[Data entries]
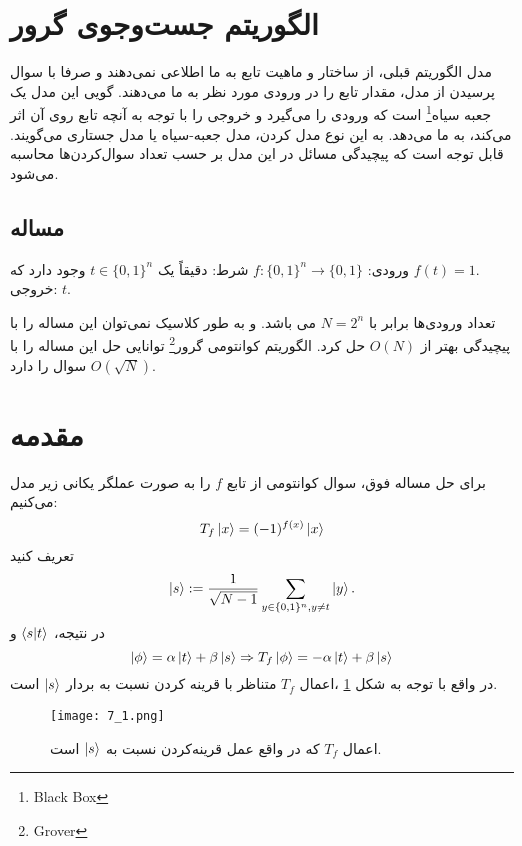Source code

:    \section{الگوریتم جست‌وجوی گرور}
   مدل الگوریتم قبلی، از ساختار و ماهیت تابع به ما اطلاعی نمی‌دهند و صرفا با سوال پرسیدن از مدل، مقدار تابع را در ورودی مورد نظر به ما می‌دهند. گویی این مدل یک جعبه سیاه\footnote{Black Box} است که ورودی را می‌گیرد و   خروجی را با توجه به آنچه تابع روی آن اثر می‌کند، به ما می‌دهد. به این نوع مدل کردن، مدل جعبه-سیاه یا مدل جستاری می‌گویند. قابل توجه است که پیچیدگی مسائل در این مدل بر حسب تعداد سوال‌کردن‌ها محاسبه می‌شود. 
   
   \subsection{مساله}
   ورودی:
    $f: \{0,1\}^{n} \to \{0,1\}$
شرط: دقیقاً یک 
$t \in \{0,1\}^{n}$
وجود دارد که 
$f(t) = 1$.
\\ خروجی: $t$.

تعداد ورودی‌ها برابر با 
$N = 2^{n}$
می باشد. و به طور کلاسیک نمی‌توان این مساله را با پیچیدگی بهتر از 
$O(N)$
 حل کرد. الگوریتم کوانتومی گرور\footnote{Grover} توانایی حل این مساله را با
 $O(\sqrt{N})$
 سوال را دارد.
 \section{مقدمه}
 برای حل مساله فوق، سوال کوانتومی از تابع $f$ را به صورت عملگر یکانی زیر مدل می‌کنیم:
 \begin{equation}
 	T_{f}\ket{x} = (-1)^{f(x)}\ket{x}
 \end{equation}
 تعریف کنید 
 \begin{equation}
 	\ket{s} := \frac{1}{\sqrt{N - 1}} \sum_{y \in \{0,1\}^{n}, y \ne t} \ket{y}.
 \end{equation}
در نتیجه، 
$\braket{s}{t}$
و
\begin{equation}
	\ket{\phi} = \alpha\ket{t} + \beta\ket{s} \Rightarrow T_{f}\ket{\phi} = -\alpha\ket{t} + \beta\ket{s}
\end{equation}
در واقع با توجه به شکل \ref{fig:7-1} ،اعمال $T_{f}$ متناظر با قرینه کردن نسبت به بردار $\ket{s}$ است. 
\begin{figure}[h]
	\caption{ اعمال $T_{f}$ که در واقع عمل قرینه‌کردن نسبت به $\ket{s}$ است.}
	\centering
	\texttt{[image: 7\_1.png]}
	\label{fig:7-1}
\end{figure}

Problem statement =>
Once the pictures are dropped, repeat the data above exactly.

Solution to this task =>
Source code

:    \section{الگوریتم جست‌وجوی گرور}
   مدل الگوریتم قبلی، از ساختار و ماهیت تابع به ما اطلاعی نمی‌دهند و صرفا با سوال پرسیدن از مدل، مقدار تابع را در ورودی مورد نظر به ما می‌دهند. گویی این مدل یک جعبه سیاه\footnote{Black Box} است که ورودی را می‌گیرد و   خروجی را با توجه به آنچه تابع روی آن اثر می‌کند، به ما می‌دهد. به این نوع مدل کردن، مدل جعبه-سیاه یا مدل جستاری می‌گویند. قابل توجه است که پیچیدگی مسائل در این مدل بر حسب تعداد سوال‌کردن‌ها محاسبه می‌شود. 
   
   \subsection{مساله}
   ورودی:
    $f: \{0,1\}^{n} \to \{0,1\}$
شرط: دقیقاً یک 
$t \in \{0,1\}^{n}$
وجود دارد که 
$f(t) = 1$.
\\ خروجی: $t$.

تعداد ورودی‌ها برابر با 
$N = 2^{n}$
می باشد. و به طور کلاسیک نمی‌توان این مساله را با پیچیدگی بهتر از 
$O(N)$
 حل کرد. الگوریتم کوانتومی گرور\footnote{Grover} توانایی حل این مساله را با
 $O(\sqrt{N})$
 سوال را دارد.
 \section{مقدمه}
 برای حل مساله فوق، سوال کوانتومی از تابع $f$ را به صورت عملگر یکانی زیر مدل می‌کنیم:
 \begin{equation}
 	T_{f}\ket{x} = (-1)^{f(x)}\ket{x}
 \end{equation}
 تعریف کنید 
 \begin{equation}
 	\ket{s} := \frac{1}{\sqrt{N - 1}} \sum_{y \in \{0,1\}^{n}, y \ne t} \ket{y}.
 \end{equation}
در نتیجه، 
$\braket{s}{t}$
و
\begin{equation}
	\ket{\phi} = \alpha\ket{t} + \beta\ket{s} \Rightarrow T_{f}\ket{\phi} = -\alpha\ket{t} + \beta\ket{s}
\end{equation}
در واقع با توجه به شکل \ref{fig:7-1} ،اعمال $T_{f}$ متناظر با قرینه کردن نسبت به بردار $\ket{s}$ است. 
\begin{figure}[h]
	\caption{ اعمال $T_{f}$ که در واقع عمل قرینه‌کردن نسبت به $\ket{s}$ است.}
	\centering
	\texttt{[image: 7\_1.png]}
	\label{fig:7-1}
\end{figure}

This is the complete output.